Borys Bradel's Blog
Personal experiences of various hardware interactions
Tags: computers February 11, 2009
I have recently had to deal with hardware and operating systems a lot. The following are my observations based on my systems from Dec. 2000, Oct. 2004 (with hard drive and power supply being replaced in 2006 and video card dying in 2007), Sept. 2008, and Jan. 2009.
Power Supplies
The power supply in the 2000 system got blown out by hydro workers sending a massive power spike to our house. Neither this one nor its replacement died of natural causes. The one from the 2004 system died by itself after two years. Its replacement, the only brand name power supply that I've bought, is now powering the 2009 system. Overall, I'm not sure if brand name power supplies are worth it. I'll have a better idea in four years.
RAM
Kingston seems to be usable by most motherboards. OCZ not so much.
Hard Drives
My last two hard drives were Western Digital. Each died pretty much after two years of use (give or take less than a month).
Video Cards
My Asus Radeon 9800Pro lasted about three years.
Motherboards
Houston
My K6II-500 system had a Houston motherboard which lasted 3 years and 9 months.
Asus
My old Asus motherboard, which works after four years and is currently sitting in a bag, would not tell me that my hard drive was failing. I thought it was the motherboard that was failing and so bought a new motherboard, cpu, and ram (the 2009 system). The new motherboard, also an Asus, only accepts some ram modules, which are clearly stated in the manual.
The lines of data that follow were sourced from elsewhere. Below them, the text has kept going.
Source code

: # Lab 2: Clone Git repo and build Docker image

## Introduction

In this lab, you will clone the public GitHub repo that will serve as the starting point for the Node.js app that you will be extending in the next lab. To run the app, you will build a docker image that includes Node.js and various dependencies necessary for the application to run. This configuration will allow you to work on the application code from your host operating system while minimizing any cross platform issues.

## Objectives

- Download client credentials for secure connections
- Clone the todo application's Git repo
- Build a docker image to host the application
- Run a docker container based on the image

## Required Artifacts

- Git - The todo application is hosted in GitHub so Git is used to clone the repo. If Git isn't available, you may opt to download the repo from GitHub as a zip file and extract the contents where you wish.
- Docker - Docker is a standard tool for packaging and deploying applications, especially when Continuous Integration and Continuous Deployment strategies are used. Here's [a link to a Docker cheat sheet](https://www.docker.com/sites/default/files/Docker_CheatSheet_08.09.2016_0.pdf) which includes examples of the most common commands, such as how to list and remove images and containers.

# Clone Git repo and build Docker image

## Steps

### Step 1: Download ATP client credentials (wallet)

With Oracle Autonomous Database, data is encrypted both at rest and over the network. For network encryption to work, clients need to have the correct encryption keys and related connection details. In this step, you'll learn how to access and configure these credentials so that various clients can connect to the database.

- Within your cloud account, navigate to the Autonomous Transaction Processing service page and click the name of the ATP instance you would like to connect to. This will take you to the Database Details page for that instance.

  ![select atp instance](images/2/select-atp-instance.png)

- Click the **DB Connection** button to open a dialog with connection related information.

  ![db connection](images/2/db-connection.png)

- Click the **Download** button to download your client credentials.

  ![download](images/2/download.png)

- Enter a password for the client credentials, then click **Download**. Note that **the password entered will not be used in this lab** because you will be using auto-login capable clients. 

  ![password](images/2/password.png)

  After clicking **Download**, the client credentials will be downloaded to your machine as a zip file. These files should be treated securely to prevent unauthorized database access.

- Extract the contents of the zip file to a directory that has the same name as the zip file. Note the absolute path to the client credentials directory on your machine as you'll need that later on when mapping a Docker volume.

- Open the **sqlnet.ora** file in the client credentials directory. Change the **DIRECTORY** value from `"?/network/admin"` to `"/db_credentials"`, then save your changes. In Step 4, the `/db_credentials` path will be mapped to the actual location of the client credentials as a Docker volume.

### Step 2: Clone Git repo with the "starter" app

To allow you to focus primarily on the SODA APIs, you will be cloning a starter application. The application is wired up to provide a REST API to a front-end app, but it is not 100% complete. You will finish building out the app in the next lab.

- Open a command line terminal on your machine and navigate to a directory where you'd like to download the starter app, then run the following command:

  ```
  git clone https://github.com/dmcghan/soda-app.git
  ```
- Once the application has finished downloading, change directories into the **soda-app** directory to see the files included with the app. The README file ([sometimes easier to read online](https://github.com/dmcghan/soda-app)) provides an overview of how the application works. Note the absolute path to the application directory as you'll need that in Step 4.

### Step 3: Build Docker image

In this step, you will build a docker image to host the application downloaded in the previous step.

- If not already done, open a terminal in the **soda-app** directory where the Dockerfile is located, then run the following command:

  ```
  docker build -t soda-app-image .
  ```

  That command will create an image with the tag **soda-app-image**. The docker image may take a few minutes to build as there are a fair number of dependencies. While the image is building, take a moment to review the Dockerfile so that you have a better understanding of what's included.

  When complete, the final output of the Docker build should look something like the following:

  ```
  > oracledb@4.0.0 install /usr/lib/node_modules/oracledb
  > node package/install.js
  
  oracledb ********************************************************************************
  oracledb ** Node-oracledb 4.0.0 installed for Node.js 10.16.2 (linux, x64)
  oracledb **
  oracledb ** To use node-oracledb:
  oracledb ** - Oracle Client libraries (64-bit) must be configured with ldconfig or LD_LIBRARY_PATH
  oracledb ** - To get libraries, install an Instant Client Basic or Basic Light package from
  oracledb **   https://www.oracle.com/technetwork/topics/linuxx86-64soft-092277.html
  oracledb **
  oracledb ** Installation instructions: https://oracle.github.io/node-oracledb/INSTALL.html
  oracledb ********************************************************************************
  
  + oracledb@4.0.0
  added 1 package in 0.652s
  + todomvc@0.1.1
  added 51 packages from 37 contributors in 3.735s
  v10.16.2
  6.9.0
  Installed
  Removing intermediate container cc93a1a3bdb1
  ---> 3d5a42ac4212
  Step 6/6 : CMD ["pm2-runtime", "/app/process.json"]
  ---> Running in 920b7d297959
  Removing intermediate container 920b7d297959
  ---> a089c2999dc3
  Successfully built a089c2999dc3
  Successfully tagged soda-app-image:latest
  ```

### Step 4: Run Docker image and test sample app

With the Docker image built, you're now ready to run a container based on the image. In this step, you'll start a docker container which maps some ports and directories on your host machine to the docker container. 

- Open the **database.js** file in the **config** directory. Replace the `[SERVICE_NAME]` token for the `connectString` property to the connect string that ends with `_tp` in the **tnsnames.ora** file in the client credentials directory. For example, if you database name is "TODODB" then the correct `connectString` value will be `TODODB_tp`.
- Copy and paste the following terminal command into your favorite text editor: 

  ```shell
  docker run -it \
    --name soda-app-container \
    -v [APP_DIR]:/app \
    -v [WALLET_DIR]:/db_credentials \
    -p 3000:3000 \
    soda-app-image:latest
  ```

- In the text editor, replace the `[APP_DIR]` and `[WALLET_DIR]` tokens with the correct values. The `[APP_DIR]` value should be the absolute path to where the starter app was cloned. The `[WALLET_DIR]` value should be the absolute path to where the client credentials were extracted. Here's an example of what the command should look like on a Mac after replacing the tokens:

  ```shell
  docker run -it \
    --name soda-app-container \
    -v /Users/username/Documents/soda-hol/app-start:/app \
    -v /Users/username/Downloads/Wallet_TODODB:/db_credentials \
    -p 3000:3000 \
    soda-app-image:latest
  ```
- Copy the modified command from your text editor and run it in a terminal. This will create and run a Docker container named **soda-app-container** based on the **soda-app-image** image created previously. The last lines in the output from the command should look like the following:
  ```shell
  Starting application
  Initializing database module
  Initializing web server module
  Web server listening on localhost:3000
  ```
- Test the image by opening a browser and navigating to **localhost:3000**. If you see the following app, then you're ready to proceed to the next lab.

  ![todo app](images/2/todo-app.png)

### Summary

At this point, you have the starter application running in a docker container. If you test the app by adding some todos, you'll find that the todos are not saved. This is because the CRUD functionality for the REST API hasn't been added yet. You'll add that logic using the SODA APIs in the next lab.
Always choose memory based on that information. The new motherboard told me the hard drive was bad, which is nice. The motherboard resets instead of turning off when Ubuntu Linux goes into hibernate or sleep. Other than that, things work.
ASRock Motherboard
My other system has an asrock motherboard. The motherboard recognized my 800MHz ram as 533MHz ram, and the usb keyboard does not work in grub when the system resumes from hibernate. Other than that, things work.
CPU
I've had many AMD processors, and they're all good.
Operating Systems
Windows 2000 has many issues with newer hardware (motherboards, keyboards, mice, and cpus). On the new motherboards, sound works only after a hotfix is applied. USB keyboard and mouse support is flaky, and the peripherals sometimes need to be unplugged and plugged in again. The scheduler has major issues. When more than one processor exists, even when idle, the cpu temperature rises until the cpu overheats. The workaround is to have Windows 2000 use only one cpu by adding the /onecpu option to the boot.ini file (located in the root directory of the c drive).
Windows XP works very well with hardware.
Ubuntu Linux has many little problems dealing with hibernation (either with resetting or usb devices). Other than that, it works well with hardware.
Vista has some showstoppers, like not being able to print consistently to printers made by Brother.